Task statement: All of the data should be restated word for word, with the pictures omitted.
========
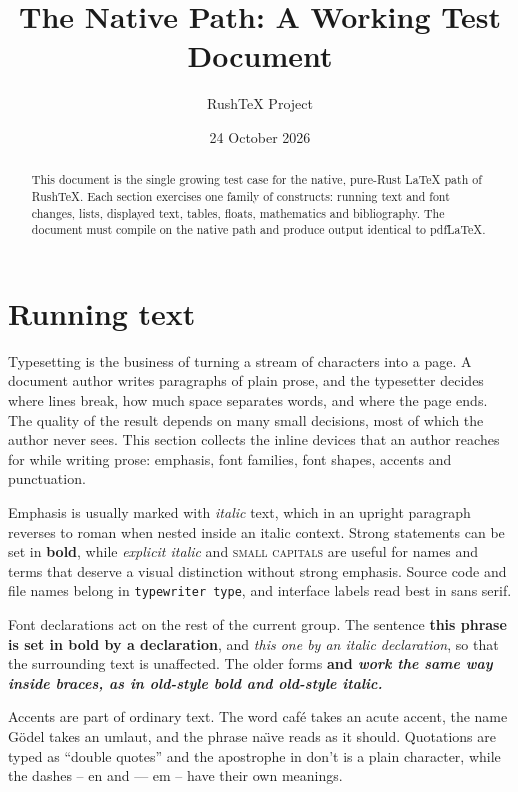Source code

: \documentclass{article}
\title{The Native Path: A Working Test Document}
\author{RushTeX Project}
\date{24 October 2026}
\begin{document}
\maketitle

\begin{abstract}
This document is the single growing test case for the native, pure-Rust LaTeX path of
RushTeX. Each section exercises one family of constructs: running text and font
changes, lists, displayed text, tables, floats, mathematics and bibliography. The
document must compile on the native path and produce output identical to pdfLaTeX.
\end{abstract}

\tableofcontents

\section{Running text}\label{sec:text}

Typesetting is the business of turning a stream of characters into a page. A document
author writes paragraphs of plain prose, and the typesetter decides where lines break,
how much space separates words, and where the page ends. The quality of the result
depends on many small decisions, most of which the author never sees. This section
collects the inline devices that an author reaches for while writing prose: emphasis,
font families, font shapes, accents and punctuation.

Emphasis is usually marked with \emph{italic} text, which in an upright paragraph
reverses to roman when nested inside an italic context. Strong statements can be set in
\textbf{bold}, while \textit{explicit italic} and \textsc{small capitals} are useful for
names and terms that deserve a visual distinction without strong emphasis. Source code
and file names belong in \texttt{typewriter type}, and interface labels read best in
\textsf{sans serif}.

Font declarations act on the rest of the current group. The sentence {\bfseries this
phrase is set in bold by a declaration}, and {\itshape this one by an italic
declaration}, so that the surrounding text is unaffected. The older forms \bf and \it
work the same way inside braces, as in {\bf old-style bold} and {\it old-style italic}.

Accents are part of ordinary text. The word caf\'e takes an acute accent, the name
G\"odel takes an umlaut, and the phrase na\"\i ve reads as it should. Quotations are
typed as ``double quotes'' and the apostrophe in don't is a plain character, while
the dashes -- en and --- em -- have their own meanings.
\end{document}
========
Your response:
Source code

: \documentclass{article}
\title{The Native Path: A Working Test Document}
\author{RushTeX Project}
\date{24 October 2026}
\begin{document}
\maketitle

\begin{abstract}
This document is the single growing test case for the native, pure-Rust LaTeX path of
RushTeX. Each section exercises one family of constructs: running text and font
changes, lists, displayed text, tables, floats, mathematics and bibliography. The
document must compile on the native path and produce output identical to pdfLaTeX.
\end{abstract}

\tableofcontents

\section{Running text}\label{sec:text}

Typesetting is the business of turning a stream of characters into a page. A document
author writes paragraphs of plain prose, and the typesetter decides where lines break,
how much space separates words, and where the page ends. The quality of the result
depends on many small decisions, most of which the author never sees. This section
collects the inline devices that an author reaches for while writing prose: emphasis,
font families, font shapes, accents and punctuation.

Emphasis is usually marked with \emph{italic} text, which in an upright paragraph
reverses to roman when nested inside an italic context. Strong statements can be set in
\textbf{bold}, while \textit{explicit italic} and \textsc{small capitals} are useful for
names and terms that deserve a visual distinction without strong emphasis. Source code
and file names belong in \texttt{typewriter type}, and interface labels read best in
\textsf{sans serif}.

Font declarations act on the rest of the current group. The sentence {\bfseries this
phrase is set in bold by a declaration}, and {\itshape this one by an italic
declaration}, so that the surrounding text is unaffected. The older forms \bf and \it
work the same way inside braces, as in {\bf old-style bold} and {\it old-style italic}.

Accents are part of ordinary text. The word caf\'e takes an acute accent, the name
G\"odel takes an umlaut, and the phrase na\"\i ve reads as it should. Quotations are
typed as ``double quotes'' and the apostrophe in don't is a plain character, while
the dashes -- en and --- em -- have their own meanings.
\end{document}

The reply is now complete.